Automata Theory - What Machines Can and Cannot Compute // Megha Bose

Helpful context:

Consider an elevator. It has a small number of things it needs to remember: which floor it is on, whether the door is open or closed, whether a button has been pressed. It does not need to remember the entire history of every button press ever made - just the current situation. Given its current situation and a new input (a button press, a door sensor), it transitions to a new situation. That is all it does, over and over.

This is a finite automaton. Not an abstraction - an actual description of how the machine works. Automata theory takes this idea seriously and asks: what can a machine with finitely many “situations” (states) and a fixed set of responses (transitions) actually compute? What problems can it solve, and what problems are fundamentally beyond it?

The answer turns out to be surprisingly clean. Finite automata recognize exactly the regular languages - a class of languages defined by simple patterns. And the theory of these machines reveals deep connections between computation, logic, algebra, and the structure of pattern itself.

Setting Up the Language

Before talking about machines, we need to talk about what machines operate on.

An alphabet $\Sigma$ is any finite nonempty set of symbols. Examples: $\{0,1\}$ (binary), $\{a,b,\ldots,z\}$ (lowercase English), $\{(,)\}$ (parentheses).

A string over $\Sigma$ is a finite sequence of symbols from $\Sigma$. The empty string $\varepsilon$ has length zero.
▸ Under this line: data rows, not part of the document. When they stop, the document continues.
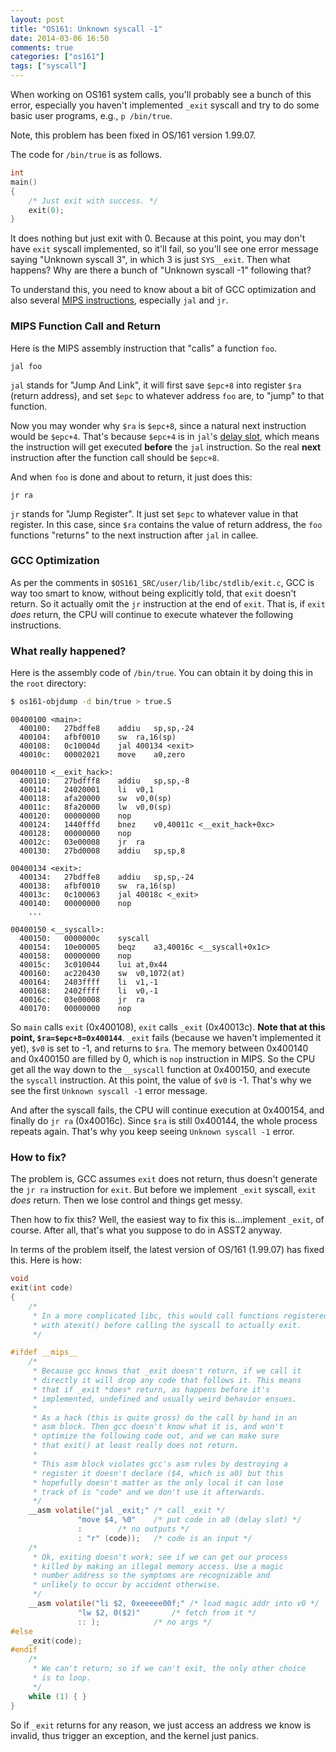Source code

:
 ```yaml
---
layout: post
title: "OS161: Unknown syscall -1"
date: 2014-03-06 16:50
comments: true
categories: ["os161"]
tags: ["syscall"]
---
```


When working on OS161 system calls, you'll probably see a bunch of this error,
especially you haven't implemented `_exit` syscall and try to do some basic user
programs, e.g., `p /bin/true`.

Note, this problem has been fixed in OS/161 version 1.99.07.

<!--more-->

The code for `/bin/true` is as follows.

```c
int
main()
{
	/* Just exit with success. */
	exit(0);
}
```
It does nothing but just exit with 0. Because at this point, you may don't
have `exit` syscall implemented, so it'll fail, so you'll see one error message
saying "Unknown syscall 3", in which 3 is just `SYS__exit`. Then what happens?
Why are there a bunch of "Unknown syscall -1" following that?

To understand this, you need to know about a bit of GCC optimization and also several
[MIPS instructions][mips], especially `jal` and `jr`.


### MIPS Function Call and Return

Here is the MIPS assembly instruction that "calls" a function `foo`.

```
jal foo
```

`jal` stands for "Jump And Link", it will first save `$epc+8` into register
`$ra` (return address), and set `$epc` to whatever address `foo` are, to "jump"
to that function.

Now you may wonder why `$ra` is `$epc+8`, since a natural next instruction
would be `$epc+4`. That's because `$epc+4` is in `jal`'s [delay slot][delay],
which means the instruction will get executed __before__ the `jal` instruction.
So the real __next__ instruction after the function call should be `$epc+8`.

And when `foo` is done and about to return, it just does this:

```
jr ra
```

`jr` stands for "Jump Register". It just set `$epc` to whatever value in that
register. In this case, since `$ra` contains the value of return address, the
`foo` functions "returns" to the next instruction after `jal` in callee.
 

### GCC Optimization

As per the comments in `$OS161_SRC/user/lib/libc/stdlib/exit.c`, GCC is way too
smart to know, without being explicitly told, that `exit` doesn't return. So it
actually omit the `jr` instruction at the end of `exit`. That is, if `exit`
_does_ return, the CPU will continue to execute whatever the following
instructions.


### What really happened?

Here is the assembly code of `/bin/true`. You can obtain it by doing this in the
`root` directory:

```bash
$ os161-objdump -d bin/true > true.S
```

```
00400100 <main>:
  400100:	27bdffe8 	addiu	sp,sp,-24
  400104:	afbf0010 	sw	ra,16(sp)
  400108:	0c10004d 	jal	400134 <exit>
  40010c:	00002021 	move	a0,zero

00400110 <__exit_hack>:
  400110:	27bdfff8 	addiu	sp,sp,-8
  400114:	24020001 	li	v0,1
  400118:	afa20000 	sw	v0,0(sp)
  40011c:	8fa20000 	lw	v0,0(sp)
  400120:	00000000 	nop
  400124:	1440fffd 	bnez	v0,40011c <__exit_hack+0xc>
  400128:	00000000 	nop
  40012c:	03e00008 	jr	ra
  400130:	27bd0008 	addiu	sp,sp,8

00400134 <exit>:
  400134:	27bdffe8 	addiu	sp,sp,-24
  400138:	afbf0010 	sw	ra,16(sp)
  40013c:	0c100063 	jal	40018c <_exit>
  400140:	00000000 	nop
	...

00400150 <__syscall>:
  400150:	0000000c 	syscall
  400154:	10e00005 	beqz	a3,40016c <__syscall+0x1c>
  400158:	00000000 	nop
  40015c:	3c010044 	lui	at,0x44
  400160:	ac220430 	sw	v0,1072(at)
  400164:	2403ffff 	li	v1,-1
  400168:	2402ffff 	li	v0,-1
  40016c:	03e00008 	jr	ra
  400170:	00000000 	nop
```

So `main` calls `exit` (0x400108), `exit` calls `_exit` (0x40013c). __Note that
at this point, `$ra=$epc+8=0x400144`__. `_exit` fails (because we haven't
implemented it yet), `$v0` is set to -1, and
returns to `$ra`. The memory between 0x400140 and 0x400150 are filled by 0,
which is `nop` instruction in MIPS. So the CPU get all the way down to the
`__syscall` function at 0x400150, and execute the `syscall` instruction. At this
point, the value of `$v0` is -1. That's why we see the first `Unknown syscall
-1` error message.

And after the syscall fails, the CPU will continue execution at 0x400154, and
finally do `jr ra` (0x40016c). Since `$ra` is still 0x400144, the whole process
repeats again. That's why you keep seeing `Unknown syscall -1` error.

### How to fix?

The problem is, GCC assumes `exit` does not return, thus doesn't generate the
`jr ra` instruction for `exit`. But before we implement `_exit` syscall, `exit`
_does_ return. Then we lose control and things get messy.


Then how to fix this? Well, the easiest way to fix this is...implement `_exit`,
of course. After all, that's what you suppose to do in ASST2 anyway.


In terms of the problem itself, the latest version of OS/161 (1.99.07) has fixed
this. Here is how:

```c
void
exit(int code)
{
	/*
	 * In a more complicated libc, this would call functions registered
	 * with atexit() before calling the syscall to actually exit.
	 */

#ifdef __mips__
	/*
	 * Because gcc knows that _exit doesn't return, if we call it
	 * directly it will drop any code that follows it. This means
	 * that if _exit *does* return, as happens before it's
	 * implemented, undefined and usually weird behavior ensues.
	 *
	 * As a hack (this is quite gross) do the call by hand in an
	 * asm block. Then gcc doesn't know what it is, and won't
	 * optimize the following code out, and we can make sure
	 * that exit() at least really does not return.
	 *
	 * This asm block violates gcc's asm rules by destroying a
	 * register it doesn't declare ($4, which is a0) but this
	 * hopefully doesn't matter as the only local it can lose
	 * track of is "code" and we don't use it afterwards.
	 */
	__asm volatile("jal _exit;"	/* call _exit */
		       "move $4, %0"	/* put code in a0 (delay slot) */
		       :		/* no outputs */
		       : "r" (code));	/* code is an input */
	/*
	 * Ok, exiting doesn't work; see if we can get our process
	 * killed by making an illegal memory access. Use a magic
	 * number address so the symptoms are recognizable and
	 * unlikely to occur by accident otherwise.
	 */
	__asm volatile("li $2, 0xeeeee00f;"	/* load magic addr into v0 */
		       "lw $2, 0($2)"		/* fetch from it */
		       :: );			/* no args */
#else
	_exit(code);
#endif
	/*
	 * We can't return; so if we can't exit, the only other choice
	 * is to loop.
	 */
	while (1) { }
}
```

So if `_exit` returns for any reason, we just access an address we know is
invalid, thus trigger an exception, and the kernel just panics.

[mips]: http://www.mrc.uidaho.edu/mrc/people/jff/digital/MIPSir.html
[delay]: http://en.wikipedia.org/wiki/Delay_slot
The set of all strings over $\Sigma$ is written $\Sigma^*$.

A language over $\Sigma$ is any subset $L \subseteq \Sigma^*$. Languages are the objects we want machines to recognize. A machine recognizes language $L$ if it accepts exactly the strings in $L$ and rejects everything else.

The natural question: which languages can be recognized by a simple, memory-bounded machine?

Deterministic Finite Automata

A deterministic finite automaton (DFA) - also called a finite state machine (FSM) or finite state automaton (FSA) - is the simplest model of computation: a machine with a fixed finite set of states, reading an input string one symbol at a time, transitioning between states based on the current symbol.

Definition. A DFA is a 5-tuple $(Q, \Sigma, \delta, q_0, F)$ where:

$Q$ is a finite set of states
$\Sigma$ is the input alphabet
$\delta: Q \times \Sigma \to Q$ is the transition function
$q_0 \in Q$ is the start state
$F \subseteq Q$ is the set of accepting states

The machine reads the input string left to right, starting in $q_0$. On each symbol $a$ it moves from state $q$ to $\delta(q,a)$. After reading the full input it accepts if it is in some state in $F$, and rejects otherwise.

Designing a DFA

Design comes down to identifying what the machine needs to remember. The states encode all the “relevant history” - the information about what has been read so far that might affect future acceptance.

Example. Design a DFA over $\{0,1\}$ that accepts all strings ending in “01”.

Three states suffice - we only need to track whether the last character was “0” ($q_1$), whether the last two were “01” ($q_2$, accepting), or neither ($q_0$). From $q_2$: a new “0” goes back to $q_1$; a “1” resets to $q_0$.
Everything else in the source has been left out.